“是啊。”白兔浅浅一笑,“还有些不习惯呢。”
窗外的风颤抖了起来,呜呜地刮过窗棂,在窗子的空隙间制造出一声高过一声的鬼泣声,。
“这窗子该修修了,风声这么大,真不知道以前的人是怎么住的。”白兔皱了皱眉。
“这椒房宫已经许多年没人住了。”顿了顿。冷凝霜迟缓地回答。
“嗯。”白兔应了一声。停了停,偏过头,望向她沉凝的侧脸。抿了抿嘴唇,想要让她放松心情一般,笑嘻嘻问,“娘子,你最近总不太开心,是不是因为我这几天没陪你,让你不高兴了?”
“我又不是没断奶的少女。”冷凝霜硬邦邦地回答。
“你这话有逻辑问题,只有婴儿才有断奶这一说。。”白兔纠正道。
冷凝霜没搭腔,或许是不想理他。
白兔望着她神游太虚,眼神有些空洞呆滞,也不知道在想些什么,无奈地在心里轻叹了口气。顿了顿,忽然拉过她的手,双眸沉肃地锁视住她,认真地问道:
“娘子,你是不是被吓到了?”
冷凝霜微怔,紧接着回过神来,一声嗤笑:
“怎么可能?!“
“可是我被吓到了。
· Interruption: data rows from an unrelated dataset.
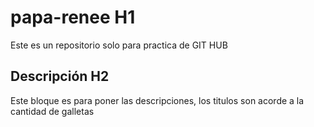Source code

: # papa-renee H1
Este es un repositorio solo para practica de GIT HUB
## Descripción H2
Este bloque es para poner las descripciones, los titulos son acorde a la cantidad de galletas
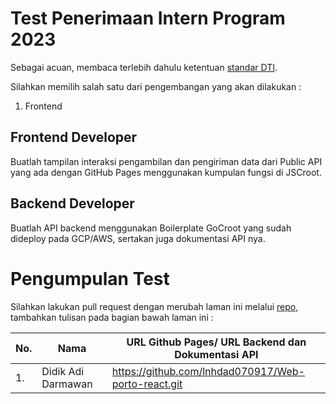 # Test Penerimaan Intern Program 2023

Sebagai acuan, membaca terlebih dahulu ketentuan [standar DTI](../README.md).

Silahkan memilih salah satu dari pengembangan yang akan dilakukan :

1. Frontend

## Frontend Developer

Buatlah tampilan interaksi pengambilan dan pengiriman data dari Public API yang ada dengan GitHub Pages menggunakan kumpulan fungsi di JSCroot.

## Backend Developer

Buatlah API backend menggunakan Boilerplate GoCroot yang sudah dideploy pada GCP/AWS, sertakan juga dokumentasi API nya.

# Pengumpulan Test

Silahkan lakukan pull request dengan merubah laman ini melalui [repo](https://github.com/ditif/devops), tambahkan tulisan pada bagian bawah laman ini :

| No. | Nama               | URL Github Pages/ URL Backend dan Dokumentasi API   |
| --- | ------------------ | --------------------------------------------------- |
| 1.  | Didik Adi Darmawan | https://github.com/lnhdad070917/Web-porto-react.git |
”白兔望着她的眼,凝声说。
冷凝霜从他沉郁略显低哑的嗓音中感觉到一丝恐惧,不由自主地抬起头去看他的眼。从他被微弱摇曳的烛火映衬得水光潋滟的眸子里,她读出了许多的后怕、担心和难过。他似仍旧没有从那一天的心理阴影中缓和过来,或许那一天会像她初次生产时一样,成为他内心深处永久的梦魇。
这一生,唯一让他恐惧的,便是她离他而去。
因为她是他生命之重。
“呐,”她直直地望着他,忽然低声询问,“你说,我这个人……是不是狠了点?”
这样一句话从她的口中问出来,白兔只觉得心里很不是滋味。
他倾身一把搂住她比从前单薄了许多的身子,宽阔的大手抚在她的后脑勺上,将她抱得紧紧的,带着浓浓的愧疚之意,轻轻地说:
“怎么会。一切都是我的错,是我不好,是我不顾你的意愿把你卷进这样的生活里来。人生中总会有许多无奈的事,娘子,你比我纯粹坚强得多。你拥有许多在我看来十分耀眼、十分想要拥有,却从来都不曾有过的东西,这也是为什么我喜欢你。在我心里,现在的你就是最好的。”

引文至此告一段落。